> [Supplied data]:

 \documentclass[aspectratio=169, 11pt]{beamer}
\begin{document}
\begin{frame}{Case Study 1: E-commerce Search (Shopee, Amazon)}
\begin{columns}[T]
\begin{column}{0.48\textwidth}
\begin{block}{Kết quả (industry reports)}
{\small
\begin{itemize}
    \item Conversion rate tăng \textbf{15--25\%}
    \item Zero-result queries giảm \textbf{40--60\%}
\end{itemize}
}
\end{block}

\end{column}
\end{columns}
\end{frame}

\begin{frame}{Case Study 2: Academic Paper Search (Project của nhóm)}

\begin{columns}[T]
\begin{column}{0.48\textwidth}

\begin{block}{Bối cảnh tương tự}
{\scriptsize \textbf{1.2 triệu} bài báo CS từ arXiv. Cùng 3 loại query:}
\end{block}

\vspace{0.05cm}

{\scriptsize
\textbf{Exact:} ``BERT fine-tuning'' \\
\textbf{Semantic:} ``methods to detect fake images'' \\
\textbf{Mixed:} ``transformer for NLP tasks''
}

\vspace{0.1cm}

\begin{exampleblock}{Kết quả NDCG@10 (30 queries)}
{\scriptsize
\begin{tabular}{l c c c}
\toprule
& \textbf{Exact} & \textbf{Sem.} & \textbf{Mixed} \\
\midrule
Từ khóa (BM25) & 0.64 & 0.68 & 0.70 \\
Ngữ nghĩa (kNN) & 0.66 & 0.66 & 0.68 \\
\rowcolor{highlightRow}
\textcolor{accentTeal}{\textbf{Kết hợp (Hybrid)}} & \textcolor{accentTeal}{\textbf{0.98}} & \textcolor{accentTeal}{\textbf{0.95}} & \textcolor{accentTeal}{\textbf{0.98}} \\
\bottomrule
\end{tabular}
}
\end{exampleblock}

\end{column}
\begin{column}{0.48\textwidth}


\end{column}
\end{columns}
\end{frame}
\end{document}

> [Problem to work on]:
Retype the complete listing verbatim.

> [Solved exercise]:
 \documentclass[aspectratio=169, 11pt]{beamer}
\begin{document}
\begin{frame}{Case Study 1: E-commerce Search (Shopee, Amazon)}
\begin{columns}[T]
\begin{column}{0.48\textwidth}
\begin{block}{Kết quả (industry reports)}
{\small
\begin{itemize}
    \item Conversion rate tăng \textbf{15--25\%}
    \item Zero-result queries giảm \textbf{40--60\%}
\end{itemize}
}
\end{block}

\end{column}
\end{columns}
\end{frame}

\begin{frame}{Case Study 2: Academic Paper Search (Project của nhóm)}

\begin{columns}[T]
\begin{column}{0.48\textwidth}

\begin{block}{Bối cảnh tương tự}
{\scriptsize \textbf{1.2 triệu} bài báo CS từ arXiv. Cùng 3 loại query:}
\end{block}

\vspace{0.05cm}

{\scriptsize
\textbf{Exact:} ``BERT fine-tuning'' \\
\textbf{Semantic:} ``methods to detect fake images'' \\
\textbf{Mixed:} ``transformer for NLP tasks''
}

\vspace{0.1cm}

\begin{exampleblock}{Kết quả NDCG@10 (30 queries)}
{\scriptsize
\begin{tabular}{l c c c}
\toprule
& \textbf{Exact} & \textbf{Sem.} & \textbf{Mixed} \\
\midrule
Từ khóa (BM25) & 0.64 & 0.68 & 0.70 \\
Ngữ nghĩa (kNN) & 0.66 & 0.66 & 0.68 \\
\rowcolor{highlightRow}
\textcolor{accentTeal}{\textbf{Kết hợp (Hybrid)}} & \textcolor{accentTeal}{\textbf{0.98}} & \textcolor{accentTeal}{\textbf{0.95}} & \textcolor{accentTeal}{\textbf{0.98}} \\
\bottomrule
\end{tabular}
}
\end{exampleblock}

\end{column}
\begin{column}{0.48\textwidth}


\end{column}
\end{columns}
\end{frame}
\end{document}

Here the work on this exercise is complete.